### TASK DETAILS
Wherever the word "createsuperuser" appears in a line of the records, copy that line.

### DATA RECORDS
*** Block opens ***

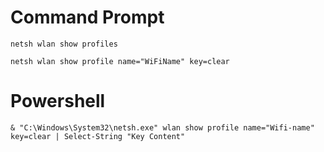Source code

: # Command Prompt
```
netsh wlan show profiles
```
```
netsh wlan show profile name="WiFiName" key=clear
```

# Powershell
```
& "C:\Windows\System32\netsh.exe" wlan show profile name="Wifi-name" key=clear | Select-String "Key Content"

```
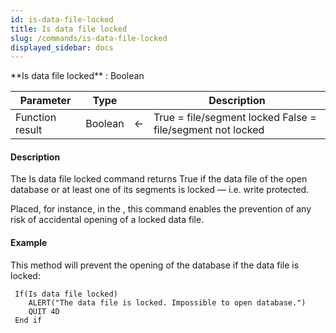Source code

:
 ```yaml
---
id: is-data-file-locked
title: Is data file locked
slug: /commands/is-data-file-locked
displayed_sidebar: docs
---
```


<!--REF #_command_.Is data file locked.Syntax-->**Is data file locked**  : Boolean<!-- END REF-->
<!--REF #_command_.Is data file locked.Params-->
| Parameter | Type |  | Description |
| --- | --- | --- | --- |
| Function result | Boolean | &#8592; | True = file/segment locked False = file/segment not locked |

<!-- END REF-->

#### Description 

<!--REF #_command_.Is data file locked.Summary-->The Is data file locked command returns True if the data file of the open database or at least one of its segments is locked — i.<!-- END REF-->e. write protected. 

Placed, for instance, in the , this command enables the prevention of any risk of accidental opening of a locked data file. 

#### Example 

This method will prevent the opening of the database if the data file is locked: 

```4d
 If(Is data file locked)
    ALERT("The data file is locked. Impossible to open database.")
    QUIT 4D
 End if
```
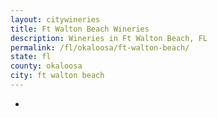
 ```yaml
---
layout: citywineries
title: Ft Walton Beach Wineries
description: Wineries in Ft Walton Beach, FL
permalink: /fl/okaloosa/ft-walton-beach/
state: fl
county: okaloosa
city: ft walton beach
---
```

-
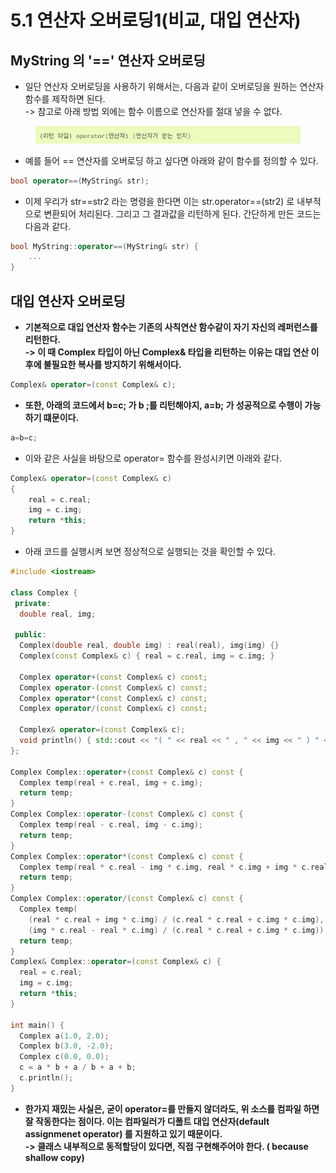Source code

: # 5.1 연산자 오버로딩1(비교, 대입 연산자)

## MyString 의 '==' 연산자 오버로딩

* 일단 연산자 오버로딩을 사용하기 위해서는, 다음과 같이 오버로딩을 원하는 연산자 함수를 제작하면 된다. \
  \-> 참고로 아래 방법 외에는 함수 이름으로 연산자를 절대 넣을 수 없다.&#x20;

<figure><img src="../../../.gitbook/assets/image.png" alt=""><figcaption></figcaption></figure>

* 예를 들어 == 연산자를 오버로딩 하고 싶다면 아래와 같이 함수를 정의할 수 있다.&#x20;

```cpp
bool operator==(MyString& str);
```

* 이제 우리가 str==str2 라는 명령을 한다면 이는 str.operator==(str2) 로 내부적으로 변환되어 처리된다. 그리고 그 결과값을 리턴하게 된다. 간단하게 만든 코드는 다음과 같다.&#x20;

```cpp
bool MyString::operator==(MyString& str) {
    ...
}
```

## 대입 연산자 오버로딩

* **기본적으로 대입 연산자 함수는 기존의 사칙연산 함수같이 자기 자신의 레퍼런스를 리턴한다.** \
  **-> 이 때 Complex 타입이 아닌 Complex& 타입을 리턴하는 이유는 대입 연산 이후에 불필요한 복사를 방지하기 위해서이다.**&#x20;

```cpp
Complex& operator=(const Complex& c);
```

* **또한, 아래의 코드에서 b=c; 가 b ;를 리턴해야지, a=b; 가 성공적으로 수행이 가능하기 떄문이다.**&#x20;

```cpp
a=b=c;
```

* 이와 같은 사실을 바탕으로 operator= 함수를 완성시키면 아래와 같다.&#x20;

```cpp
Complex& operator=(const Complex& c)
{
    real = c.real;
    img = c.img;
    return *this;
}
```

* 아래 코드를 실행시켜 보면 정상적으로 실행되는 것을 확인할 수 있다.&#x20;

```cpp
#include <iostream>

class Complex {
 private:
  double real, img;

 public:
  Complex(double real, double img) : real(real), img(img) {}
  Complex(const Complex& c) { real = c.real, img = c.img; }

  Complex operator+(const Complex& c) const;
  Complex operator-(const Complex& c) const;
  Complex operator*(const Complex& c) const;
  Complex operator/(const Complex& c) const;

  Complex& operator=(const Complex& c);
  void println() { std::cout << "( " << real << " , " << img << " ) " << std::endl; }
};

Complex Complex::operator+(const Complex& c) const {
  Complex temp(real + c.real, img + c.img);
  return temp;
}
Complex Complex::operator-(const Complex& c) const {
  Complex temp(real - c.real, img - c.img);
  return temp;
}
Complex Complex::operator*(const Complex& c) const {
  Complex temp(real * c.real - img * c.img, real * c.img + img * c.real);
  return temp;
}
Complex Complex::operator/(const Complex& c) const {
  Complex temp(
    (real * c.real + img * c.img) / (c.real * c.real + c.img * c.img),
    (img * c.real - real * c.img) / (c.real * c.real + c.img * c.img));
  return temp;
}
Complex& Complex::operator=(const Complex& c) {
  real = c.real;
  img = c.img;
  return *this;
}

int main() {
  Complex a(1.0, 2.0);
  Complex b(3.0, -2.0);
  Complex c(0.0, 0.0);
  c = a * b + a / b + a + b;
  c.println();
}
```

* **한가지 재밌는 사실은, 굳이 operator=를 만들지 않더라도, 위 소스를 컴파일 하면 잘 작동한다는 점이다. 이는 컴파일러가 디폴트 대입 연산자(default assignmenet operator) 를 지원하고 있기 때문이다.** \
  **-> 클래스 내부적으로 동적할당이 있다면, 직접 구현해주어야 한다. ( because shallow copy)**
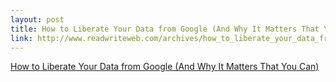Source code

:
 ```yaml
--- 
layout: post
title: How to Liberate Your Data from Google (And Why It Matters That You Can)
link: http://www.readwriteweb.com/archives/how_to_liberate_your_data_from_google_and_why_it_m.php
---
```

<a href=
"http://www.readwriteweb.com/archives/how_to_liberate_your_data_from_google_and_why_it_m.php">
How to Liberate Your Data from Google (And Why It Matters That You
Can)</a><br>

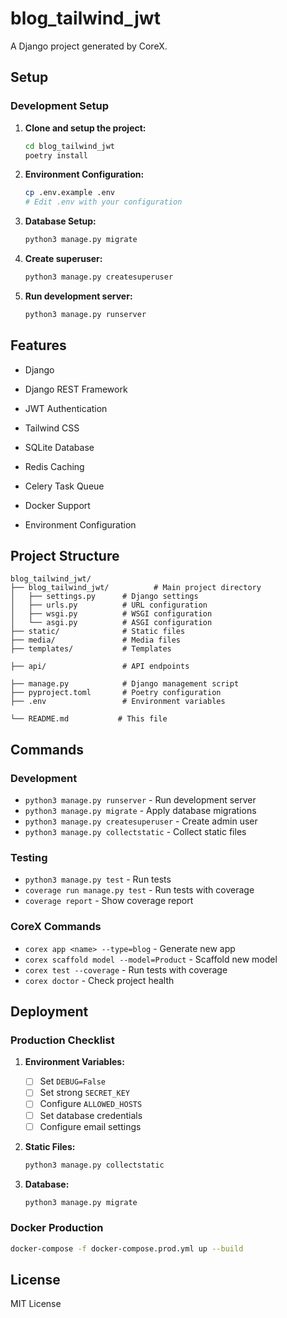# blog_tailwind_jwt

A Django project generated by CoreX.

## Setup

### Development Setup

1. **Clone and setup the project:**
   ```bash
   cd blog_tailwind_jwt
   poetry install
   ```

2. **Environment Configuration:**
   ```bash
   cp .env.example .env
   # Edit .env with your configuration
   ```

3. **Database Setup:**
   
   ```bash
   python3 manage.py migrate
   ```
   

4. **Create superuser:**
   ```bash
   python3 manage.py createsuperuser
   ```

5. **Run development server:**
   ```bash
   python3 manage.py runserver
   ```



## Features

- Django 

- Django REST Framework


- JWT Authentication


- Tailwind CSS


- SQLite Database

- Redis Caching
- Celery Task Queue
- Docker Support
- Environment Configuration

## Project Structure

```
blog_tailwind_jwt/
├── blog_tailwind_jwt/          # Main project directory
│   ├── settings.py      # Django settings
│   ├── urls.py          # URL configuration
│   ├── wsgi.py          # WSGI configuration
│   └── asgi.py          # ASGI configuration
├── static/              # Static files
├── media/               # Media files
├── templates/           # Templates

├── api/                 # API endpoints

├── manage.py            # Django management script
├── pyproject.toml       # Poetry configuration
├── .env                 # Environment variables

└── README.md           # This file
```

## Commands

### Development
- `python3 manage.py runserver` - Run development server
- `python3 manage.py migrate` - Apply database migrations
- `python3 manage.py createsuperuser` - Create admin user
- `python3 manage.py collectstatic` - Collect static files

### Testing
- `python3 manage.py test` - Run tests
- `coverage run manage.py test` - Run tests with coverage
- `coverage report` - Show coverage report

### CoreX Commands
- `corex app <name> --type=blog` - Generate new app
- `corex scaffold model --model=Product` - Scaffold new model
- `corex test --coverage` - Run tests with coverage
- `corex doctor` - Check project health

## Deployment

### Production Checklist

1. **Environment Variables:**
   - [ ] Set `DEBUG=False`
   - [ ] Set strong `SECRET_KEY`
   - [ ] Configure `ALLOWED_HOSTS`
   - [ ] Set database credentials
   - [ ] Configure email settings

2. **Static Files:**
   ```bash
   python3 manage.py collectstatic
   ```

3. **Database:**
   ```bash
   python3 manage.py migrate
   ```

### Docker Production
```bash
docker-compose -f docker-compose.prod.yml up --build
```

## License

MIT License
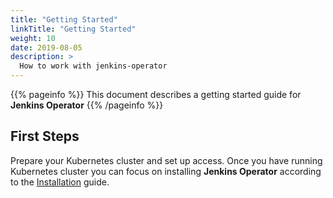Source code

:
 ```yaml
---
title: "Getting Started"
linkTitle: "Getting Started"
weight: 10
date: 2019-08-05
description: >
  How to work with jenkins-operator
---
```


{{% pageinfo %}}
This document describes a getting started guide for **Jenkins Operator**
{{% /pageinfo %}}

## First Steps

Prepare your Kubernetes cluster and set up access.
Once you have running Kubernetes cluster you can focus on installing **Jenkins Operator** according to the [Installation](/docs/installation/) guide.
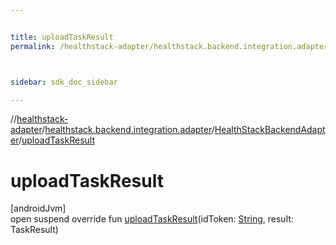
 ```yaml
---


title: uploadTaskResult
permalink: /healthstack-adapter/healthstack.backend.integration.adapter/-health-stack-backend-adapter/upload-task-result.html



sidebar: sdk_doc_sidebar

---
```



//[healthstack-adapter](/healthstack-adapter.html)/[healthstack.backend.integration.adapter](../index.html)/[HealthStackBackendAdapter](index.html)/[uploadTaskResult](upload-task-result.html)



# uploadTaskResult



[androidJvm]\
open suspend override fun [uploadTaskResult](upload-task-result.html)(idToken: [String](https://kotlinlang.org/api/latest/jvm/stdlib/kotlin/-string/index.html), result: TaskResult)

*** Block closes ***

### ANSWER SPACE
   python3 manage.py createsuperuser
- `python3 manage.py createsuperuser` - Create admin user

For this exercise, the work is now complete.